«И тогда же я видела, что неспроста это она так шла, — говорила впоследствии Стеша. — И сердце чуяло, что она не вернется!..»
IX
Смерть Лизы провела жестокую грань в душе всех, знавших ее, а в семье Тобольцевых составила как бы эру… Все, что было при Лизе, — отошло в заветную область дорогих и трагически-прекрасных воспоминаний. Все, что было после, — дышало какой-то серой безнадежностью. Черный провал, на месте которого ещё вчера цвела молодая жизнь, невольно кидался в глаза. И все, содрогаясь, отворачивались и инстинктивно искали забвения…
Анна Порфирьевна одна не изменила своей тоске. Она упорно отгораживалась от внешнего мира, оскоблявшего своей суетой её великую печаль. Тобольцев был испуган этим настроением и загадочными слухами об исчезновении Федосеюшки. А когда, две недели спустя после похорон Лизы, полиция уведомила Тобольцева, что в богородском лесу найден труп повесившейся женщины, он скрыл эту весть от матери, но решил немедленно увезти её в Крым.
* * *
Был тусклый и грустный осенний день, когда Тобольцев и дворник Василий, в сопровождении городового, подошли к тому месту, где был найден труп. Через редевшие стволы сосен ещё издали показались фигуры понятых, следователя и полиции. Все головы оглянулись на подходивших.

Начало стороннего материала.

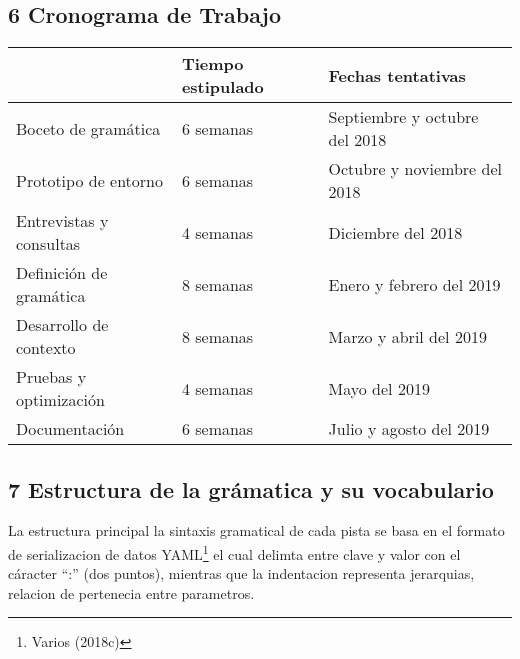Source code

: \documentclass[]{article}
\begin{document}
\begin{center}
     
\end{center}

\newpage

\hypertarget{cronograma-de-trabajo}{%
\subsection{6 Cronograma de Trabajo}\label{cronograma-de-trabajo}}

\begin{longtable}[]{@{}lll@{}}
\toprule
& Tiempo estipulado & Fechas tentativas\tabularnewline
\midrule
\endhead
Boceto de gramática & 6 semanas & Septiembre y octubre del
2018\tabularnewline
Prototipo de entorno & 6 semanas & Octubre y noviembre del
2018\tabularnewline
Entrevistas y consultas & 4 semanas & Diciembre del 2018\tabularnewline
Definición de gramática & 8 semanas & Enero y febrero del
2019\tabularnewline
Desarrollo de contexto & 8 semanas & Marzo y abril del
2019\tabularnewline
Pruebas y optimización & 4 semanas & Mayo del 2019\tabularnewline
Documentación & 6 semanas & Julio y agosto del 2019\tabularnewline
\bottomrule
\end{longtable}

\newpage

\hypertarget{estructura-de-la-gruxe1matica-y-su-vocabulario}{%
\subsection{7 Estructura de la grámatica y su
vocabulario}\label{estructura-de-la-gruxe1matica-y-su-vocabulario}}

La estructura principal la sintaxis gramatical de cada pista se basa en
el formato de serializacion de datos YAML\footnote{Varios (2018c)} el
cual delimta entre clave y valor con el cáracter ``:'' (dos puntos),
mientras que la indentacion representa jerarquias, relacion de
pertenecia entre parametros.
\end{document}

Тобольцев озирался среди этой красочной гаммы умирающей зелени. Место было глухое, заросшее кустами чернолесья. Невдалеке чувствовалась близость болота. И было что-то зловещёе в этой пустынной полянке, внезапно открывавшейся среди леса, далеко от большой дороги и от жилья. Нельзя было найти места удобнее для самоубийства, и надо было только удивляться силе инстинкта, который безошибочно привел покойницу в эту глушь. Даже странно было, как могли так скоро найти этот труп! Он мог бы висеть здесь до зимы…
Дворник остановился внезапно, точно яма у него открылась под ногами. «Она… Андрей Кириллыч… Она самая…» — И глубоко дыша, он снял картуз и перекрестился. Тобольцев замер…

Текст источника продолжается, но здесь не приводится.